→ EXERCISE PROMPT:
Return all of the material, keeping each line exactly as it is.
== MATERIAL PROVIDED ==
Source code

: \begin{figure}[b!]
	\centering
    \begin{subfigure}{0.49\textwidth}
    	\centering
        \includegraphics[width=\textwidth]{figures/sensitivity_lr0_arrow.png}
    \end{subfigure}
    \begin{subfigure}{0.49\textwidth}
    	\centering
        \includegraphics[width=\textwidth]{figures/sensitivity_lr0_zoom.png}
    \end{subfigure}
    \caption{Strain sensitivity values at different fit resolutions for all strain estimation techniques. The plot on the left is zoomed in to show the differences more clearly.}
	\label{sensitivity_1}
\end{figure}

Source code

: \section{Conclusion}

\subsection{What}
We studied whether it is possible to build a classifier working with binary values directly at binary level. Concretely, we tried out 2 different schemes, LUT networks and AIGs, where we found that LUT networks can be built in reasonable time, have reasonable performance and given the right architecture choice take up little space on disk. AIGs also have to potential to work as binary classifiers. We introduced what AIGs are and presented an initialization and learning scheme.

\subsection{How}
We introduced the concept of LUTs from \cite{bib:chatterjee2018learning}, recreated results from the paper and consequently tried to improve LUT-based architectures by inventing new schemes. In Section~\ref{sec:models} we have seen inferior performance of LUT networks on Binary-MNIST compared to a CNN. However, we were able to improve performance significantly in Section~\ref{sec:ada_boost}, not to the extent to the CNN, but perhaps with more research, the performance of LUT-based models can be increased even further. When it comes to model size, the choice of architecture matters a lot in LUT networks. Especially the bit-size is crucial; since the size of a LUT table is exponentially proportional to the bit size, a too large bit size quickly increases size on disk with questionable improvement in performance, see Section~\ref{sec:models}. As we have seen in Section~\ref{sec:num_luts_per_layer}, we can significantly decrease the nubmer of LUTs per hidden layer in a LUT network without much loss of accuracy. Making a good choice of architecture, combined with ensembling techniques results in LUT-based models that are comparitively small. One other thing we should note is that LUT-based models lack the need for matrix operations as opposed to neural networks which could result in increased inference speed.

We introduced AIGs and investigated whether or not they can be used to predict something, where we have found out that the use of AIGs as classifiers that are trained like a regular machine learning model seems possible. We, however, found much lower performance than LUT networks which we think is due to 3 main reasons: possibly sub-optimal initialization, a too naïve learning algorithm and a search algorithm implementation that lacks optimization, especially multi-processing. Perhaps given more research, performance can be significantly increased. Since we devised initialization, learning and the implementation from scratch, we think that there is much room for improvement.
===
→ RESULT BELOW:
Source code

: \begin{figure}[b!]
	\centering
    \begin{subfigure}{0.49\textwidth}
    	\centering
        \includegraphics[width=\textwidth]{figures/sensitivity_lr0_arrow.png}
    \end{subfigure}
    \begin{subfigure}{0.49\textwidth}
    	\centering
        \includegraphics[width=\textwidth]{figures/sensitivity_lr0_zoom.png}
    \end{subfigure}
    \caption{Strain sensitivity values at different fit resolutions for all strain estimation techniques. The plot on the left is zoomed in to show the differences more clearly.}
	\label{sensitivity_1}
\end{figure}

Source code

: \section{Conclusion}

\subsection{What}
We studied whether it is possible to build a classifier working with binary values directly at binary level. Concretely, we tried out 2 different schemes, LUT networks and AIGs, where we found that LUT networks can be built in reasonable time, have reasonable performance and given the right architecture choice take up little space on disk. AIGs also have to potential to work as binary classifiers. We introduced what AIGs are and presented an initialization and learning scheme.

\subsection{How}
We introduced the concept of LUTs from \cite{bib:chatterjee2018learning}, recreated results from the paper and consequently tried to improve LUT-based architectures by inventing new schemes. In Section~\ref{sec:models} we have seen inferior performance of LUT networks on Binary-MNIST compared to a CNN. However, we were able to improve performance significantly in Section~\ref{sec:ada_boost}, not to the extent to the CNN, but perhaps with more research, the performance of LUT-based models can be increased even further. When it comes to model size, the choice of architecture matters a lot in LUT networks. Especially the bit-size is crucial; since the size of a LUT table is exponentially proportional to the bit size, a too large bit size quickly increases size on disk with questionable improvement in performance, see Section~\ref{sec:models}. As we have seen in Section~\ref{sec:num_luts_per_layer}, we can significantly decrease the nubmer of LUTs per hidden layer in a LUT network without much loss of accuracy. Making a good choice of architecture, combined with ensembling techniques results in LUT-based models that are comparitively small. One other thing we should note is that LUT-based models lack the need for matrix operations as opposed to neural networks which could result in increased inference speed.

We introduced AIGs and investigated whether or not they can be used to predict something, where we have found out that the use of AIGs as classifiers that are trained like a regular machine learning model seems possible. We, however, found much lower performance than LUT networks which we think is due to 3 main reasons: possibly sub-optimal initialization, a too naïve learning algorithm and a search algorithm implementation that lacks optimization, especially multi-processing. Perhaps given more research, performance can be significantly increased. Since we devised initialization, learning and the implementation from scratch, we think that there is much room for improvement.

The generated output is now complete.